From Perseverance Over Speed: Creating a New Category with Impinj's Chris Diorio · · Madrona
“When Walmart announced tracking pallets and cases it was fantastic — except we didn't have spectrum, we didn't have a wireless standard and we didn't have products; we had to create a standard (ratified in 2005) and work with regulators like the FCC to get spectrum allocated.”
On , Chris Diorio, Co-Founder, Vice Chairman & Chief Executive Officer at IMPINJ INC, spoke about spectrum policy during Perseverance Over Speed: Creating a New Category with Impinj's Chris Diorio on Madrona.

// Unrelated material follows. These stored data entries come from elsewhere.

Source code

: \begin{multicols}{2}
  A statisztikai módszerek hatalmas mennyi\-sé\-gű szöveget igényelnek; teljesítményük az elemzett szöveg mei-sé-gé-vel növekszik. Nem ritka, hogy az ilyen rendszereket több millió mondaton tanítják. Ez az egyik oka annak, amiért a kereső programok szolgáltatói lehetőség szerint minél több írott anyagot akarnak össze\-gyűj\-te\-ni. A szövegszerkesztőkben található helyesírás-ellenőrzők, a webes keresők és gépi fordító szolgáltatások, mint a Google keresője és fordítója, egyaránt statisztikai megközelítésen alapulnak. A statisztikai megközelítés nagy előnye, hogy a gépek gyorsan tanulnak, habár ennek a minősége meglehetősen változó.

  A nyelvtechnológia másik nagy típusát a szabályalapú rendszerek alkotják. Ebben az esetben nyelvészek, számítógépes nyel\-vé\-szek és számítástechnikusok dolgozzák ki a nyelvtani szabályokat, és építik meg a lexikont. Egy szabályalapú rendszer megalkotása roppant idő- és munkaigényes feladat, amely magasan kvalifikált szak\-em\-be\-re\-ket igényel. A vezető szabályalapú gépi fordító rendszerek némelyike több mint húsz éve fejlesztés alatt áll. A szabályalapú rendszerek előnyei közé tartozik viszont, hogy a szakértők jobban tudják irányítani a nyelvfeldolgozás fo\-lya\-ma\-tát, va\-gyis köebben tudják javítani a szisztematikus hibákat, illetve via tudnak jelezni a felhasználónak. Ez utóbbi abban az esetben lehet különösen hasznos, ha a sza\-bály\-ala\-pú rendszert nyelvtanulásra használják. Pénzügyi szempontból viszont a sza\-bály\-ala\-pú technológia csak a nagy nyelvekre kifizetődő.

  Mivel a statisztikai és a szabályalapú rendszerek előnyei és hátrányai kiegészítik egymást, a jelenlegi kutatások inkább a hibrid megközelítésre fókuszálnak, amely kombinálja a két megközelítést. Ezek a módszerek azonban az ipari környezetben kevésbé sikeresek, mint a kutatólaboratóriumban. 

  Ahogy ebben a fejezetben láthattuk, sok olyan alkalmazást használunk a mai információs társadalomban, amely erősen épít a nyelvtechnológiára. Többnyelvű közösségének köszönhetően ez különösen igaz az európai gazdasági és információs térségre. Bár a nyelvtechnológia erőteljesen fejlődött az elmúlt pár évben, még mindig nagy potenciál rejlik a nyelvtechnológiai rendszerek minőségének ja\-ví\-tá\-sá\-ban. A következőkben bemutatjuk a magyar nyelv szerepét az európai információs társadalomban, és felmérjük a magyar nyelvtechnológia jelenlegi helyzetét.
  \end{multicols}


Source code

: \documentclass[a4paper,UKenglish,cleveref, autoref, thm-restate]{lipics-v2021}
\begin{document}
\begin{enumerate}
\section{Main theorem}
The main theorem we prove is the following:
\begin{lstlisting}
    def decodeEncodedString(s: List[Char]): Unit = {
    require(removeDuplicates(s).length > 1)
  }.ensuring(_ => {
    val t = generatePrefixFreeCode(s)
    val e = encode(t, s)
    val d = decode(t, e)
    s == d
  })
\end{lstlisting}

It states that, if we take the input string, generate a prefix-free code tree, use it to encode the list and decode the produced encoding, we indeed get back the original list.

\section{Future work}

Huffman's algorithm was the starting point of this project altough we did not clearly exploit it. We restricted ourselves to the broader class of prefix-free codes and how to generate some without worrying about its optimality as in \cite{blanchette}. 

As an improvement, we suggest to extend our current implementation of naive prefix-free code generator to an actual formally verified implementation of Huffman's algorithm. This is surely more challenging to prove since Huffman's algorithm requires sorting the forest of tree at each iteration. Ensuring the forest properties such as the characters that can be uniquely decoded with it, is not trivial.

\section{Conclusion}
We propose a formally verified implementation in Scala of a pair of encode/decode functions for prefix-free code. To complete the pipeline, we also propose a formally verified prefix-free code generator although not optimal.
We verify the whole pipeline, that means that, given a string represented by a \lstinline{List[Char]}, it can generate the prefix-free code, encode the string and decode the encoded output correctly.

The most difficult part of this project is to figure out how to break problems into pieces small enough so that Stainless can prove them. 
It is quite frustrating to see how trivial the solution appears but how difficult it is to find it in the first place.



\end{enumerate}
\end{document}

Chris Diorio, co-founder and CEO of Impinj, has been discussing the company's role in the development of RFID technology and the Internet of Things. In a November 2024 podcast, Diorio said that "any transformative technology takes time — a long time; it doesn't happen overnight" and that the "fail fast" mantra "does not work when you're inventing a new category." He noted that Impinj initially had to create a wireless standard and secure spectrum before it could fulfill Walmart's demand for pallet and case tracking. Diorio stated that the company has sold more than 100 billion chips and described Impinj as "the most pervasive technology that nobody's ever heard of." Diorio has also publicly challenged the RFID research community to develop an open, decentralized system for item-to-owner resolution, arguing that current numbering systems point to the manufacturer rather than the item's owner. He said the industry has built "a bunch of mini intranets of things" and called for a "DNS-like infrastructure" to link physical items to their digital twins in the cloud. In a separate 2019 campaign announcement, Diorio declared his candidacy for the Board of Selectmen in Whitman, Massachusetts, citing concerns about fiscal management and what he described as the embrace of "bigotry, racial bias, ethnic biases and religious intolerance" by some local officials.